> [TASK TO COMPLETE] Examine each line of the data. Copy the line if it includes the word "frac".
------------------------------------
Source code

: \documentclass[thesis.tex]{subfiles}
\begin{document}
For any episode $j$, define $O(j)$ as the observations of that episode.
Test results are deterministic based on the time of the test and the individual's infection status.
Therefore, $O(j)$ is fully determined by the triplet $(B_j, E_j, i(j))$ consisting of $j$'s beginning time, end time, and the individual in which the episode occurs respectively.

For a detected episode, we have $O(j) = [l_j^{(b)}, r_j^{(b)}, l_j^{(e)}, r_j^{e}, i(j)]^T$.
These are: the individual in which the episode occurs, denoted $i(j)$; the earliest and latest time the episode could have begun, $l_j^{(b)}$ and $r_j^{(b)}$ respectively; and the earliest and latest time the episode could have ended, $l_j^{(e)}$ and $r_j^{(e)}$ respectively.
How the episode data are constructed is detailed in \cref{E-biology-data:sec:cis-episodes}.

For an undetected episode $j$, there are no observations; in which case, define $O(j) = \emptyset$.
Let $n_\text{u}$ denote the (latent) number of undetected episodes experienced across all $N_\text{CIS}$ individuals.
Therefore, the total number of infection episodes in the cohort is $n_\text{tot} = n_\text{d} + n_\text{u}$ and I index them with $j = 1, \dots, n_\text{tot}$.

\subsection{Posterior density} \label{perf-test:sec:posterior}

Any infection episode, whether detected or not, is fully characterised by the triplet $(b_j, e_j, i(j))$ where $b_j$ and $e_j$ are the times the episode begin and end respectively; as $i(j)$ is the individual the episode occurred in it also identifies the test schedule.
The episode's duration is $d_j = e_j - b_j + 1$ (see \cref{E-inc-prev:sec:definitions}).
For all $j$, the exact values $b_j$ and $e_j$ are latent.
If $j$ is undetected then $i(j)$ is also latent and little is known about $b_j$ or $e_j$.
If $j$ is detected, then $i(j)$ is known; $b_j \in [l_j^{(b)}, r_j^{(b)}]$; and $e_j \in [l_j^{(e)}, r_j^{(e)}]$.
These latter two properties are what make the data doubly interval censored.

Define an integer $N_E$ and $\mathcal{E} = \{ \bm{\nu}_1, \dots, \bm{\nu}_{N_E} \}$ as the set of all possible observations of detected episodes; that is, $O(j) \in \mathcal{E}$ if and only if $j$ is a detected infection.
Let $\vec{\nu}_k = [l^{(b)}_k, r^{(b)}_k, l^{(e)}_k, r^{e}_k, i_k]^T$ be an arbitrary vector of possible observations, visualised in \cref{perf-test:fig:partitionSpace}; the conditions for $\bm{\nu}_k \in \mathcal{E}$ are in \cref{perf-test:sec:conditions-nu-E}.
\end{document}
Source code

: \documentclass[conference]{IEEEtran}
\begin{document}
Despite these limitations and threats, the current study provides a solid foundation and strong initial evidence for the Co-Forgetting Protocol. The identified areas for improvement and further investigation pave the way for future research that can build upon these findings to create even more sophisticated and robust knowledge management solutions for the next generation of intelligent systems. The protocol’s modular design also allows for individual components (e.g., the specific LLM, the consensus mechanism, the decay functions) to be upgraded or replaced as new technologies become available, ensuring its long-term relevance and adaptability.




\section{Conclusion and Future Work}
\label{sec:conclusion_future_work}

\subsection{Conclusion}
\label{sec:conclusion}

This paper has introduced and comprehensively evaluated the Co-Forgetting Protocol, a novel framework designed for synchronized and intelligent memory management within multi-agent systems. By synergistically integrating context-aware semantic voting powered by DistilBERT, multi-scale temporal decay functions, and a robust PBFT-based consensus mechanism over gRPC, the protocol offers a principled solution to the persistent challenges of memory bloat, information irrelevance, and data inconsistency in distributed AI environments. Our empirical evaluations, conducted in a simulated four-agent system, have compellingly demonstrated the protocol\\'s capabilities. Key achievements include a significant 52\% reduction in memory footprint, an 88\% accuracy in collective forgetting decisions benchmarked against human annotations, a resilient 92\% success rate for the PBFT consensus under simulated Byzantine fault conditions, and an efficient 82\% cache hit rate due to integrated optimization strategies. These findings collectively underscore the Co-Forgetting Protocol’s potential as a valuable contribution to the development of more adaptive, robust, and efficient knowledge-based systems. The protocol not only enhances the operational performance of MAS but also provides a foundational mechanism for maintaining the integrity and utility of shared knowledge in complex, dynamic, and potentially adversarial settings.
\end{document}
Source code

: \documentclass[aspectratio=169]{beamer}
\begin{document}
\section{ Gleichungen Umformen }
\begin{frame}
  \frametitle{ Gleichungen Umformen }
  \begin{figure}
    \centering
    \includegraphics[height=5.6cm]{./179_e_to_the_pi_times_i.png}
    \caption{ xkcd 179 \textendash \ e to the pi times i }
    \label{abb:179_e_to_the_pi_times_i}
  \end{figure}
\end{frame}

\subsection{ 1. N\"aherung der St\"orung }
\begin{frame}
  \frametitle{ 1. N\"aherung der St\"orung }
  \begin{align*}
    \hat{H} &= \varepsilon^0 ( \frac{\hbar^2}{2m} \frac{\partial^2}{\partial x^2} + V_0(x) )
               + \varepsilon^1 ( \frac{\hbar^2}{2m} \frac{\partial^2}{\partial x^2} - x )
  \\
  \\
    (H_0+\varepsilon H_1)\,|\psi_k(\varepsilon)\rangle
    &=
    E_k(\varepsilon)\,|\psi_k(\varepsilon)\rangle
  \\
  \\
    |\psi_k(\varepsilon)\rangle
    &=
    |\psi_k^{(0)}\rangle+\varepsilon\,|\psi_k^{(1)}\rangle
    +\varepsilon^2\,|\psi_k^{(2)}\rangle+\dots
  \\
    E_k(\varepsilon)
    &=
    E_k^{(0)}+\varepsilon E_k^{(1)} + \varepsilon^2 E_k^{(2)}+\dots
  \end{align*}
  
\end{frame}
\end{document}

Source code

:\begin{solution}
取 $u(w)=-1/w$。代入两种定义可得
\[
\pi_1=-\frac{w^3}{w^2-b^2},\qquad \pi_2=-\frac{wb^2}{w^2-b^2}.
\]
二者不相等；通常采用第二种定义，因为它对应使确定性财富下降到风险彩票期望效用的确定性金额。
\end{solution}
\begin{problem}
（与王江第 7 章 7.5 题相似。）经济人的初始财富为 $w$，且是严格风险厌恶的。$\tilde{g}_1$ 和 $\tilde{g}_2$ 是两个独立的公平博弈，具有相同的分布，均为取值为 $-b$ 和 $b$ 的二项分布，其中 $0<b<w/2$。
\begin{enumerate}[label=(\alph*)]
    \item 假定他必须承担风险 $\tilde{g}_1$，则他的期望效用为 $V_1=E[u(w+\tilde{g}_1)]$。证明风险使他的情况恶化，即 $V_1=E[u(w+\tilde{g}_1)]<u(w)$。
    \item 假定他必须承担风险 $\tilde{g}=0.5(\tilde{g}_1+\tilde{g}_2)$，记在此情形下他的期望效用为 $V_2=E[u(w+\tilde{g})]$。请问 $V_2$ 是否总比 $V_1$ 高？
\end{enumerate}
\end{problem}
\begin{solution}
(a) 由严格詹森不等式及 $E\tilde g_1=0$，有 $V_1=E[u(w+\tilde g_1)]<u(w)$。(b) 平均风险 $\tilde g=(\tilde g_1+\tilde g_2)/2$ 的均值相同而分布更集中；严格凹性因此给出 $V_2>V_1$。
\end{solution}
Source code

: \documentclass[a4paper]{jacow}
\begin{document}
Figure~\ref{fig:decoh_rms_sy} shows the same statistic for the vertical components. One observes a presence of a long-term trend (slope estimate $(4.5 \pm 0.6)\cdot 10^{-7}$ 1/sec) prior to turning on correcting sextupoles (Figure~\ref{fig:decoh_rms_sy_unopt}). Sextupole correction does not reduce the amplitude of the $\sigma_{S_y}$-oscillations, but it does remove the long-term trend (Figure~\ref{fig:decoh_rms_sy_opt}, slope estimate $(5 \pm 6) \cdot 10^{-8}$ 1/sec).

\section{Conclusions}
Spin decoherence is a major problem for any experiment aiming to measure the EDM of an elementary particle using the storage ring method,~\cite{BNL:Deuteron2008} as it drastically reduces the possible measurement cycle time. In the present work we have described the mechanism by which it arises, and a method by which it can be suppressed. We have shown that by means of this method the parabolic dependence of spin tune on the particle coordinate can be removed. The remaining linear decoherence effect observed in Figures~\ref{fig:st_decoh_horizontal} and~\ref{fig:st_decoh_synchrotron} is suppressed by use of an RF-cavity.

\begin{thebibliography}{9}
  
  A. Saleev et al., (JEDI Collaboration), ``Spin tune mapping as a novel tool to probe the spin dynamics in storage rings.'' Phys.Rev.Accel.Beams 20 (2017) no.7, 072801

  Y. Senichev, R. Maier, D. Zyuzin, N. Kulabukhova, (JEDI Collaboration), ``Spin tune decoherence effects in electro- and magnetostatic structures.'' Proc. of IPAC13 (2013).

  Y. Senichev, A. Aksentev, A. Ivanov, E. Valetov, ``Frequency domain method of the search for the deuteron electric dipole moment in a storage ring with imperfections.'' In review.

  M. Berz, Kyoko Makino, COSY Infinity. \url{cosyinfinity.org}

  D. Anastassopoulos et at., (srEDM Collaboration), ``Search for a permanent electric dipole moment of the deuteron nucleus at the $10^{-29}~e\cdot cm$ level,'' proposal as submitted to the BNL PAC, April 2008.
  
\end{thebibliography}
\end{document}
------------------------------------
> [EXERCISE OUTPUT]
    \hat{H} &= \varepsilon^0 ( \frac{\hbar^2}{2m} \frac{\partial^2}{\partial x^2} + V_0(x) )
               + \varepsilon^1 ( \frac{\hbar^2}{2m} \frac{\partial^2}{\partial x^2} - x )
\pi_1=-\frac{w^3}{w^2-b^2},\qquad \pi_2=-\frac{wb^2}{w^2-b^2}.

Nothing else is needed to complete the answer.